The fermentation features a succession of a range of yeasts, lactic acid bacteria, and acetic acid bacteria. Rapid growth of yeasts occurs in the first 24 hours (including Saccharomyces cerevisiae, Kloeckera apiculata, Candida bombi, C. rugopelliculosa, C. pelliculosa, C. rugosa, Pichia fermentans, Torulospora pretoriensis, Lodderomyces elongiosporus, Kluyveromyces marxianus and K. thermotolerans). The most important roles of the yeasts are:

  • breakdown  of citric acid in the pulp leading to a change in pH from 3.5 to 4.2, which allows growth of bacteria,
  • ethanol production (substrate for acetic acid bacteria),
  • formation of organic acids (oxalic, succinic, malic and acetic),
  • production of some organic volatiles which are probably precursors of chocolate flavour in the cocoa ‘bean’,
  • secretion of pectinases to break down the pulp; pectin is the major plant polysaccharide responsible for the viscosity of the pulp and the yeast pectinases are needed to reduce viscosity of the pulp allowing fluid to drain away to increase aeration (required by acetic acid bacteria).

Unfermented cacao seeds do not produce chocolate flavour (their flavour is similar to that of raw potatoes) and it has not been possible to mimic the production of chocolate flavouring by treating fresh cacao seeds with hot alcohol and organic acids. Flavour development has an absolute requirement for the complex physical and organic biochemistry that occurs during the fermentation. The fermented beans are sun-dried before transfer to processing plants which roast the beans, then separate cocoa butter (used to make chocolate bars) from the solid matter (powdered to make cocoa for beverages and cooking) (Schwan, 1997; Schwan & Wheals, 2004; and see http://www.cocoatree.org/).

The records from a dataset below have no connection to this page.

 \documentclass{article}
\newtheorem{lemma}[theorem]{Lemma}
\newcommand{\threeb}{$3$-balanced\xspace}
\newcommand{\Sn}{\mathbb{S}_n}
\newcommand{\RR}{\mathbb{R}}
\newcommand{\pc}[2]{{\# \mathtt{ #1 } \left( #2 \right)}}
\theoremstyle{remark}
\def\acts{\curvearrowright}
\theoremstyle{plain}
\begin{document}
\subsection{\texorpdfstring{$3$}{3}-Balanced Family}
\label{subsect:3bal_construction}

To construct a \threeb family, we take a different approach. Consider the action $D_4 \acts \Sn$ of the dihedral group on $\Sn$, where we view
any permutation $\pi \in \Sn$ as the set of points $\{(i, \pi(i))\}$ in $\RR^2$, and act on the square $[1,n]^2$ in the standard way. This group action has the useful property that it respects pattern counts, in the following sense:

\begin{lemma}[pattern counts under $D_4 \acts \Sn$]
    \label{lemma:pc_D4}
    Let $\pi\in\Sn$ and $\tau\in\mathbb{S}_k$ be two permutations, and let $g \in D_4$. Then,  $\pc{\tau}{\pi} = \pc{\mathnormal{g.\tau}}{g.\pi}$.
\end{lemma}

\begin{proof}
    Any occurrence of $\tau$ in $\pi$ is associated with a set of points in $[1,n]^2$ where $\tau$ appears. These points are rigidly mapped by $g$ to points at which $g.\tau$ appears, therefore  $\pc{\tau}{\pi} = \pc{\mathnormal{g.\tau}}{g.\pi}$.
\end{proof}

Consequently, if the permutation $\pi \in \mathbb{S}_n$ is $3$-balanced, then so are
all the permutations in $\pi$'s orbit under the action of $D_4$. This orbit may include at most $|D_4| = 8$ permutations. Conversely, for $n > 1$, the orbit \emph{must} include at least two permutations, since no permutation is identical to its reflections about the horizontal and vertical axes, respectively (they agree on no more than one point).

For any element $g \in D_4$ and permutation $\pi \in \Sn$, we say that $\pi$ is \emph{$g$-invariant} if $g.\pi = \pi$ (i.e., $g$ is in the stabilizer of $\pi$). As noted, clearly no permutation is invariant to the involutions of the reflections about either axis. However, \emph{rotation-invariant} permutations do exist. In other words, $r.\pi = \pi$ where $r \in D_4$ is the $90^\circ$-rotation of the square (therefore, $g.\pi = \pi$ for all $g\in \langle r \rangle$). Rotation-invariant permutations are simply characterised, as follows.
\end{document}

Coffee undergoes a similar fermentation, and for similar reasons. Neither coffee beans nor cocoa beans are really beans. Strictly, ‘beans’ are the seeds of plants belonging to the legume family (like faba beans, butter beans, etc.). Cocoa beans are cacao seeds, formed in a seed pod made of several carpels, while coffee beans are seeds formed in a fruit made from a single carpel (called a drupe) which has an outer fleshy part surrounding a central shell (the pit or stone) with one or more seeds inside. Common fruits that are drupes include cherry, apricot, damson, nectarine, peach, plum, mango, olive, date, coconut and coffee. Several species of the bushy tree Coffea are grown for the beans, but Coffea arabica has the best flavour. ‘Robusta’ beans (Coffea canephora var. robusta) are usually grown on land unsuitable for Coffea arabica. The tree produces red or purple fruits, which are cherry-like drupes containing two seeds (the coffee ‘beans’). Harvesting is again done by hand; freshly harvested berries are washed and soaked in water, then most of the berry flesh is removed by a machine that has a roller with a roughened surface that scours away the pulp under a stream of water. In the second stage the coffee ‘beans’ are fermented in large water containers; fermentation dissolves any remaining fruit flesh and also removes a pectinaceous film surrounding the coffee seeds, which is not water soluble. Fermentation takes approximately two days and is important to give the coffee its rich aroma and special flavour. When fermentation is complete, the coffee beans are washed, sun-dried for five or six days and finally this ‘pergamino coffee’ is ready for distribution and/or export (see http://www.hollandbymail.com/coffee/index.html).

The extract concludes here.